What to do - The records must be repeated exactly and in their entirety.

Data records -
^^^^^^^^^^^^^^^^

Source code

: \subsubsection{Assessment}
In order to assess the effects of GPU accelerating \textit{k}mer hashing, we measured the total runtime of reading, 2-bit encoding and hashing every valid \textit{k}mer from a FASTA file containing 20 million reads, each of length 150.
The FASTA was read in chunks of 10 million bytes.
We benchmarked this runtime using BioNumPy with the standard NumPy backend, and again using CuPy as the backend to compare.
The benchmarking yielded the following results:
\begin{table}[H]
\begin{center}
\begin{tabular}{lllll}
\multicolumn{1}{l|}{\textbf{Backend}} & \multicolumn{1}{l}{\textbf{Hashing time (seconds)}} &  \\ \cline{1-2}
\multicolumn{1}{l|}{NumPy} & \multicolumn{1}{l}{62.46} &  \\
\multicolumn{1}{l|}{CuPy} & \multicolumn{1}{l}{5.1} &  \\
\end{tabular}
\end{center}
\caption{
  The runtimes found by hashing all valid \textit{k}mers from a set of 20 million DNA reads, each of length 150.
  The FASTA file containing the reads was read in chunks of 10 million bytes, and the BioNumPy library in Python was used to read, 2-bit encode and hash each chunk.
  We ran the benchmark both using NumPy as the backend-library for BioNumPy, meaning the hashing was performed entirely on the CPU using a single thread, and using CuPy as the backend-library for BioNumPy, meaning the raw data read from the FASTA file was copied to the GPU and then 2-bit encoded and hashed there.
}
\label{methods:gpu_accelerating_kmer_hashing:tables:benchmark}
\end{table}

^^^^^^^^^^^^^^^^

Task answer -
Source code

: \subsubsection{Assessment}
In order to assess the effects of GPU accelerating \textit{k}mer hashing, we measured the total runtime of reading, 2-bit encoding and hashing every valid \textit{k}mer from a FASTA file containing 20 million reads, each of length 150.
The FASTA was read in chunks of 10 million bytes.
We benchmarked this runtime using BioNumPy with the standard NumPy backend, and again using CuPy as the backend to compare.
The benchmarking yielded the following results:
\begin{table}[H]
\begin{center}
\begin{tabular}{lllll}
\multicolumn{1}{l|}{\textbf{Backend}} & \multicolumn{1}{l}{\textbf{Hashing time (seconds)}} &  \\ \cline{1-2}
\multicolumn{1}{l|}{NumPy} & \multicolumn{1}{l}{62.46} &  \\
\multicolumn{1}{l|}{CuPy} & \multicolumn{1}{l}{5.1} &  \\
\end{tabular}
\end{center}
\caption{
  The runtimes found by hashing all valid \textit{k}mers from a set of 20 million DNA reads, each of length 150.
  The FASTA file containing the reads was read in chunks of 10 million bytes, and the BioNumPy library in Python was used to read, 2-bit encode and hash each chunk.
  We ran the benchmark both using NumPy as the backend-library for BioNumPy, meaning the hashing was performed entirely on the CPU using a single thread, and using CuPy as the backend-library for BioNumPy, meaning the raw data read from the FASTA file was copied to the GPU and then 2-bit encoded and hashed there.
}
\label{methods:gpu_accelerating_kmer_hashing:tables:benchmark}
\end{table}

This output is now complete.